Archive

Quotes

I’m president of the United States, and I’m not going to eat any more broccoli!

—George H. W. Bush, 1990

The U.S. presidency is a Tudor monarchy plus telephones.

—Anthony Burgess, 1972

The more corrupt the republic, the more numerous the laws.

—Tacitus, c. 117

Democracy is the recurrent suspicion that more than half of the people are right more than half of the time.

—E.B. White, 1944

Whether for good or evil, it is sadly inevitable that all political leadership requires the artifices of theatrical illusion. In the politics of a democracy, the shortest distance between two points is often a crooked line.

—Arthur Miller, 2001

Out of the crooked timber of humanity no straight thing was ever made.

—Immanuel Kant, 1784

I am no courtesan, nor moderator, nor tribune, nor defender of the people: I am myself the people.

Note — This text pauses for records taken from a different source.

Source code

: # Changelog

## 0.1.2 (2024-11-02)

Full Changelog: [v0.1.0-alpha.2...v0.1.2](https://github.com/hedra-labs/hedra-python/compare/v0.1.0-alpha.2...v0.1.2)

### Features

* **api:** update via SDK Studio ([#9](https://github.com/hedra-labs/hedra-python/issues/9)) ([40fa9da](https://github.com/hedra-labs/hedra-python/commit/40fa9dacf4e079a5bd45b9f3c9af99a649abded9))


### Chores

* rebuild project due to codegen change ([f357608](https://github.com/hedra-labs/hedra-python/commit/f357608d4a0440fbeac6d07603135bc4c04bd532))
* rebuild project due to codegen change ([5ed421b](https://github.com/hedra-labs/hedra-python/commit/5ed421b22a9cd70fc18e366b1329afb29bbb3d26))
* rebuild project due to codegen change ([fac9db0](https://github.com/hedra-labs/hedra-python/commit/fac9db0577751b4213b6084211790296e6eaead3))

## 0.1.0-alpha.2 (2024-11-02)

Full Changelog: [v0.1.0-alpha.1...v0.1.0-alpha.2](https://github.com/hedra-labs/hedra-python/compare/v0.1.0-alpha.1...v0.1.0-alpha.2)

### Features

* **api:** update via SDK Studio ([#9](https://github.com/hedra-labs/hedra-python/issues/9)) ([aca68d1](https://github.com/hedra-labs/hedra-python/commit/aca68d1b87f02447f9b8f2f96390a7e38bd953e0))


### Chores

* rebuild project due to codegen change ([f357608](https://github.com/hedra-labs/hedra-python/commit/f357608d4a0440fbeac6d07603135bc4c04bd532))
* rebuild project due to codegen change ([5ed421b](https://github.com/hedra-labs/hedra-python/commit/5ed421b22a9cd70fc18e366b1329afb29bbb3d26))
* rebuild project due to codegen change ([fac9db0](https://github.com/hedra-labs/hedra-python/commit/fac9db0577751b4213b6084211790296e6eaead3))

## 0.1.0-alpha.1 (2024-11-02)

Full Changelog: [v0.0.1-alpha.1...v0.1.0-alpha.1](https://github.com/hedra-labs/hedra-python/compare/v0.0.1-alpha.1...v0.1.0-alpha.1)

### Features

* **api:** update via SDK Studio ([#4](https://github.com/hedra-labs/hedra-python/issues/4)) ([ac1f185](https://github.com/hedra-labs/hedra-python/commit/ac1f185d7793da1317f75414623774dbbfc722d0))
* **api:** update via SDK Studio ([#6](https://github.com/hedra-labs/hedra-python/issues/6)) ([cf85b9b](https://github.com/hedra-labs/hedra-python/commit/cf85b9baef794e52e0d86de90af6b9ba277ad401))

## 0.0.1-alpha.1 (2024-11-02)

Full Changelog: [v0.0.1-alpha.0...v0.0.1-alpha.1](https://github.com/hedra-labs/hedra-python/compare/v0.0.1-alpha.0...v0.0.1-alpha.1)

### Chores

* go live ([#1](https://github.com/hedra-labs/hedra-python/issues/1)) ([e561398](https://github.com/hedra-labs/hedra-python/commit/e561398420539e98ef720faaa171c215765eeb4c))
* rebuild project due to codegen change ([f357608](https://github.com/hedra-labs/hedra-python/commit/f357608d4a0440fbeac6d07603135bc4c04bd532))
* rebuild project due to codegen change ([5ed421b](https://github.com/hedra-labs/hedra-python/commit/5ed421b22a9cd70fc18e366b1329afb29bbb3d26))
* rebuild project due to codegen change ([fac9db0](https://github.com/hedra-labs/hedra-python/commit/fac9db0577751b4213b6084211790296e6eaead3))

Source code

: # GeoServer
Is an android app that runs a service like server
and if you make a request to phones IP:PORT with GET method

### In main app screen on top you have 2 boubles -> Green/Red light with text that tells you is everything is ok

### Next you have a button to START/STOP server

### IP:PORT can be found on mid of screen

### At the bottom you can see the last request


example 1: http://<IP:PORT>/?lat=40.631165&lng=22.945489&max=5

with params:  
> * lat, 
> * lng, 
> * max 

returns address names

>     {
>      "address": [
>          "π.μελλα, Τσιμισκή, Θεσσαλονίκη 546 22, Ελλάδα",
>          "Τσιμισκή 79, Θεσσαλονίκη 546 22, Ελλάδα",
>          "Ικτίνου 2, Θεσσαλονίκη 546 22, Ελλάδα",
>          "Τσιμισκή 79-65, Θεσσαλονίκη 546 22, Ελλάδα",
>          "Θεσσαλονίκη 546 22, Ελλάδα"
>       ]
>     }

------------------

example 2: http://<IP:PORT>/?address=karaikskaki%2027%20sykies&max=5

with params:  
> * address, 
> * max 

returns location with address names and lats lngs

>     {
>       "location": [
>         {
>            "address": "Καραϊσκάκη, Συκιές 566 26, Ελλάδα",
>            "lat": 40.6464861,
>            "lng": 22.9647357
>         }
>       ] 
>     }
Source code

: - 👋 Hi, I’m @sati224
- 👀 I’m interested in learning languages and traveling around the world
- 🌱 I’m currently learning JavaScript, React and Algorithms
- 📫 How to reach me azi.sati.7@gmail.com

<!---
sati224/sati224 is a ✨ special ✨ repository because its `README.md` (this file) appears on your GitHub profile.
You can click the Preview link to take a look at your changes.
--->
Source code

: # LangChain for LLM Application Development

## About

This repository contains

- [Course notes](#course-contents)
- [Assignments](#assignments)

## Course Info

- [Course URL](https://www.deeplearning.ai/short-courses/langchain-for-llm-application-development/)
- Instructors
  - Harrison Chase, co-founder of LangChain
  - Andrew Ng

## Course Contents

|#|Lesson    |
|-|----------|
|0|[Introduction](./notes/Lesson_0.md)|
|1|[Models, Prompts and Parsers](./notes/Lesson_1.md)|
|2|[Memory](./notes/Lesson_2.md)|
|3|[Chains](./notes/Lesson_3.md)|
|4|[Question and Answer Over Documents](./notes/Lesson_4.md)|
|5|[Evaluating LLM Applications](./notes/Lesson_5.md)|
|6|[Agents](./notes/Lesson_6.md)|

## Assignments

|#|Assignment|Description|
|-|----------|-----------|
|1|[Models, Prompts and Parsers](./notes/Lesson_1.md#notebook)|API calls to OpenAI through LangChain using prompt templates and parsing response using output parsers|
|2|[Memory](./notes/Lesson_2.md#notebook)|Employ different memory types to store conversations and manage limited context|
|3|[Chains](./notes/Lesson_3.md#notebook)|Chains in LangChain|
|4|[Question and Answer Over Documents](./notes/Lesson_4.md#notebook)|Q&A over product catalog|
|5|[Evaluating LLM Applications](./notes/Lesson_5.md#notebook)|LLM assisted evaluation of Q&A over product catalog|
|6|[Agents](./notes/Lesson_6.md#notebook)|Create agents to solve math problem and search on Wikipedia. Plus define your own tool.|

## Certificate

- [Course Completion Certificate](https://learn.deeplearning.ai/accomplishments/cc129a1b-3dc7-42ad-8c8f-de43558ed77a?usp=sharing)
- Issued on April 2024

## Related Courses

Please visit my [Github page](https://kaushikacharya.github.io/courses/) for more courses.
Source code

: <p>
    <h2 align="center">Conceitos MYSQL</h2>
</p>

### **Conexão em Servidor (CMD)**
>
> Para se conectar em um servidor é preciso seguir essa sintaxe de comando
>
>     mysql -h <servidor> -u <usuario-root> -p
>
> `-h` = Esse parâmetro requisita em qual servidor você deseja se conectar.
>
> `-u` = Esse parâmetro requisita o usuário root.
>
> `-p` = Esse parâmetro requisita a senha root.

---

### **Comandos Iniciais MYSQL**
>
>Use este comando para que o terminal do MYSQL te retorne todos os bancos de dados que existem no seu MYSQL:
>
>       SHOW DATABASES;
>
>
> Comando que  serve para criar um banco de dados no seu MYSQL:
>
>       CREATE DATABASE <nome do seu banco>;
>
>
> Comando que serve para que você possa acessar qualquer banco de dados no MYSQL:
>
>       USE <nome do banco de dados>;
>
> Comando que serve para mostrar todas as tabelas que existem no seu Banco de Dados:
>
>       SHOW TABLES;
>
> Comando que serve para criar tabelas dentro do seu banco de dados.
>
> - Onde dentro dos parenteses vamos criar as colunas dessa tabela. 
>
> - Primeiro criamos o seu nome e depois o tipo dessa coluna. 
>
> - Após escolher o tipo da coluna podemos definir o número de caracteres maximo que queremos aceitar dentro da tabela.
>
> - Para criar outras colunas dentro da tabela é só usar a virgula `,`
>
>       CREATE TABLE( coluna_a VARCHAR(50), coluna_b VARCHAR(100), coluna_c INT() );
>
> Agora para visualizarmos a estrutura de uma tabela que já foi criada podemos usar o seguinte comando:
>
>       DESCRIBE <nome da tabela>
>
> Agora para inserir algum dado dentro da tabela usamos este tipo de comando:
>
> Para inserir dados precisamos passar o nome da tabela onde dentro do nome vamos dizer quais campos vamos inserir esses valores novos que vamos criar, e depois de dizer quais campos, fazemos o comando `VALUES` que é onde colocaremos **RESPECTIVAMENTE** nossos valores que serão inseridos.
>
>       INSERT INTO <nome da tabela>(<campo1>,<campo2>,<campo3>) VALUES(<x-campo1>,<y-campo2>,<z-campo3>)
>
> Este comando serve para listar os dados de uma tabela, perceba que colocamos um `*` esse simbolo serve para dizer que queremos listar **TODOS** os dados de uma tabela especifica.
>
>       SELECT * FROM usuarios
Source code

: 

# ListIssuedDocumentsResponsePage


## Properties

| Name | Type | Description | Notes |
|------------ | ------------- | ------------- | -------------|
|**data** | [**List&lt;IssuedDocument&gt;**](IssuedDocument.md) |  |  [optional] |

—Maximilien Robespierre, 1792

The spirit of liberty is the spirit which is not too sure it is right.

—Judge Learned Hand, 1944

What, to the American slave, is your Fourth of July? I answer: a day that reveals to him, more than all other days in the year, the gross injustice and cruelty to which he is the constant victim. To him your celebration is a sham.

—Frederick Douglass, 1855

I shall be an autocrat: that’s my trade. And the good Lord will forgive me: that’s his.

—Catherine the Great, c. 1796

I am invariably of the politics of the people at whose table I sit, or beneath whose roof I sleep.

—George Borrow, 1843

He may be a patriot for Austria, but the question is whether he is a patriot for me.

—Emperor Francis Joseph, c. 1850

Every country has the government it deserves.